E anche se so dove porta,
anche se so che fa male arrivare in fondo
e scoprire il colore del cielo,
io vi poso i miei passi,
lentamente,
trattenendo a stento
il bisogno di amare
e la fretta di soffrire.

Ricordi Profumati

aprile 4, 2012 § 30 commenti

A volte nella mente passano pensieri bislacchi ma non per questo meno belli.

Mi piacerebbe avere sui ripiani della mia libreria una “odoroteca” …una serie di barattoli con dentro gli odori che hanno segnato certe tappe della mia vita, ogni tanto aprirli e sentire gli odori e sprofondare nei ricordi.

 

Nelle medie inferiori c’era una ragazzina per me bellissima , già una signorinetta,  mentre io ero un ragazzino imbranato con i capelli a spazzola. Quando uscivamo da scuola lei seguiva per un tratto la mia strada , passava sotto casa mia e poi proseguiva.

Io avevo preso l’abitudine di seguirla con gli occhi mentre camminava sola, eretta e computa mentre noi in gruppo ci spingevamo e facevamo cagnara.
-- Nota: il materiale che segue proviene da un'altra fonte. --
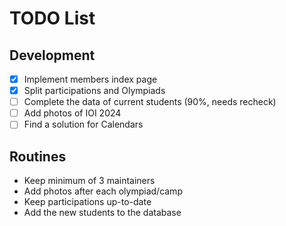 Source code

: # TODO List

## Development
- [x] Implement members index page
- [x] Split participations and Olympiads
- [ ] Complete the data of current students (90%, needs recheck)
- [ ] Add photos of IOI 2024
- [ ] Find a solution for Calendars

## Routines
- Keep minimum of 3 maintainers
- Add photos after each olympiad/camp
- Keep participations up-to-date
- Add the new students to the database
Nel periodo di carnevale , i maschietti per mostrare la loro virilità si procuravano dei flaconi di BOROTALCO e in gruppo assalivano le ragazzine imbiancandole. Un mezzogiorno la vidi circondata da quattro ragazzi più grandi e preso da un strano impeto mi buttai nella mischia apostrofandoli come vigliacchi, con il risultato di trovarmi imbiancato come un pesciolino prima di essere fritto. I ragazzi fuggirono e io rimasi lì con la mia rabbia repressa, lei con un sorriso mi si avvicinò ,alzò una mano e mi pulì il viso, mi spazzolò i capelli e mi disse “ Grazie …..ciao” . Mi rimase l’odore del borotalco associato al suo sorriso e ai suoi gesti. Fino alla fine dell’anno scolastico, facevamo la strada fino a casa mia assieme , ci salutavamo e lei proseguiva.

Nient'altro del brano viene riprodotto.